Question

) A vehicle owner fuels his/her car with pure octane. What quantity of CO2 (in kg) goes into our atmosphere in one year of their automobile use? (This person spends $1500 per year on gasoline, and that gas costs $3.00 per gallon) Show your work. 1 gallon of gas weighs 6 pounds. 1 kg is 2.2 pounds.

Answer 1

I’ll send someone to come and help you

Answer 2

Money spent on fuel in 1 year is $1500, the cost of fuel is $3.00 per gallon. Thus, gallon of fuel used in 1 year can be calculated as follows:

$3 =1 gallon

$1=\frac{1}{3}gallons

Thus, $1500=\frac{1500}{3}gallons=500 gallons

converting this into m^{3}

1 gallon=0.0037 m^{3}

Thus,

500 gallons=1.8927 m^{3}

The fuel used is pure octane, the density of octane is 703 kg/m^{3} thus, mass of octane used can be calculated as follows:

m=d×V=703 kg/m^{3}×1.8927 m^{3}=1.33\times 10^{3} kg or 1.33\times 10^{6} g

Now, molar mass of octane is 114.23 g/mol

converting mass into number of moles as follows:

n=\frac{m}{M}=\frac{1.33\times 10^{6}g}{114.23 g/mol}=1.167\times 10^{4}mol

The reaction for combustion of octane is as follows:

2C_{8}H_{18}+25O_{2}\rightarrow 16CO_{2}+18H_{2}O

From the balanced reaction, 2 moles of octane gives 16 moles of CO_{2} thus, 1 mole of octane will give \frac{16}{2}=8 moles of CO_{2}.

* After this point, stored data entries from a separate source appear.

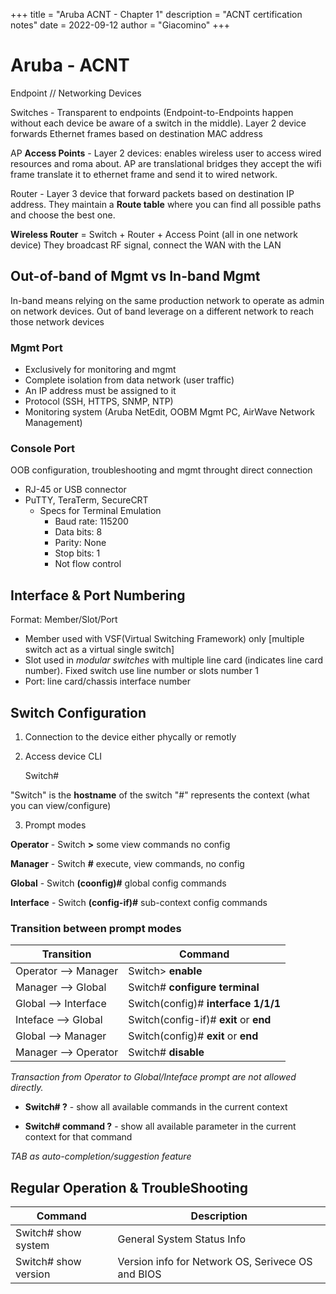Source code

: +++
title = "Aruba ACNT - Chapter 1"
description = "ACNT certification notes"
date = 2022-09-12
author = "Giacomino"
+++

# Aruba - ACNT

Endpoint // Networking Devices

Switches - Transparent to endpoints (Endpoint-to-Endpoints happen without each device be aware of a switch in the middle). Layer 2 device forwards Ethernet frames based on destination MAC address

AP **Access Points** - Layer 2 devices: enables wireless user to access wired resources and roma about. AP are translational bridges they accept the wifi frame translate it to ethernet frame and send it to wired network.

Router - Layer 3 device that forward packets based on destination IP address. They maintain a **Route table** where you can find all possible paths and choose the best one.

**Wireless Router** = Switch + Router + Access Point (all in one network device)
They broadcast RF signal, connect the WAN with the LAN

## Out-of-band of Mgmt  vs In-band Mgmt
In-band means relying on the same production network to operate as admin on network devices.
Out of band leverage on a different network to reach those network devices

### Mgmt Port

- Exclusively for monitoring and mgmt
- Complete isolation from data network (user traffic)
- An IP address must be assigned to it
- Protocol (SSH, HTTPS, SNMP, NTP)
- Monitoring system (Aruba NetEdit, OOBM Mgmt PC, AirWave Network Management)

### Console Port

OOB configuration, troubleshooting and mgmt throught direct connection 
- RJ-45 or USB connector
- PuTTY, TeraTerm, SecureCRT
    - Specs for Terminal Emulation
        - Baud rate: 115200
        - Data bits: 8
        - Parity: None
        - Stop bits: 1
        - Not flow control

## Interface & Port Numbering

Format: Member/Slot/Port

- Member used with VSF(Virtual Switching Framework) only [multiple switch act as a virtual single switch]
- Slot used in _modular switches_ with multiple line card (indicates line card number). Fixed switch use line number or slots number 1
- Port: line card/chassis interface number

## Switch Configuration
1. Connection to the device either phycally or remotly
2. Access device CLI

    Switch# 

"Switch" is the **hostname** of the switch
"#" represents the context (what you can view/configure)

3. Prompt modes

**Operator** - Switch **>** some view commands no config

**Manager** - Switch **#**  execute, view commands, no config

**Global** - Switch **(coonfig)#** global config commands

**Interface** - Switch **(config-if)#** sub-context config commands

### Transition between prompt modes

| Transition | Command |
| ----- | ------ |
| Operator  --> Manager | Switch> **enable** |
| Manager --> Global | Switch# **configure terminal** |
| Global --> Interface | Switch(config)# **interface 1/1/1** |
| Inteface --> Global | Switch(config-if)# **exit** or **end** |
| Global --> Manager | Switch(config)# **exit** or **end** |
| Manager --> Operator | Switch# **disable** |
_Transaction from Operator to Global/Inteface prompt are not allowed directly._


- **Switch# ?** - show all available commands in the current context

- **Switch# command ?** - show all available parameter in the current context for that command

_TAB as auto-completion/suggestion feature_


## Regular Operation & TroubleShooting
| Command | Description |
| ----- | ----- |
| Switch# show system  | General System Status Info |
| Switch# show version | Version info for Network OS, Serivece OS and BIOS |
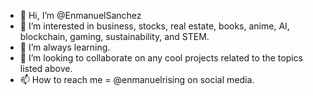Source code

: - 👋 Hi, I’m @EnmanuelSanchez
- 👀 I’m interested in business, stocks, real estate, books, anime, AI, blockchain, gaming, sustainability, and STEM. 
- 🌱 I’m always learning.
- 💞️ I’m looking to collaborate on any cool projects related to the topics listed above. 
- 📫 How to reach me = @enmanuelrising on social media.

<!---
EnmanuelSanchez/EnmanuelSanchez is a ✨ special ✨ repository because its `README.md` (this file) appears on your GitHub profile.
You can click the Preview link to take a look at your changes.
--->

1.167\times 10^{4}mol of octane =8\times 1.167\times 10^{4}mol=9.34\times 10^{4} mol of CO_{2}.

Now, molar mass of CO_{2} is 44.01 g/mol, mass can be calculated as follows:

m=n×M=9.34\times 10^{4} mol ×44.01 g/mol=4.11×10^{6} g.

converting into kg, mass of CO_{2} produced will be 4.11×10^{3} kg.

Thus, quantity of CO_{2} goes into our atmosphere in 1 year is 4.11×10^{3} kg.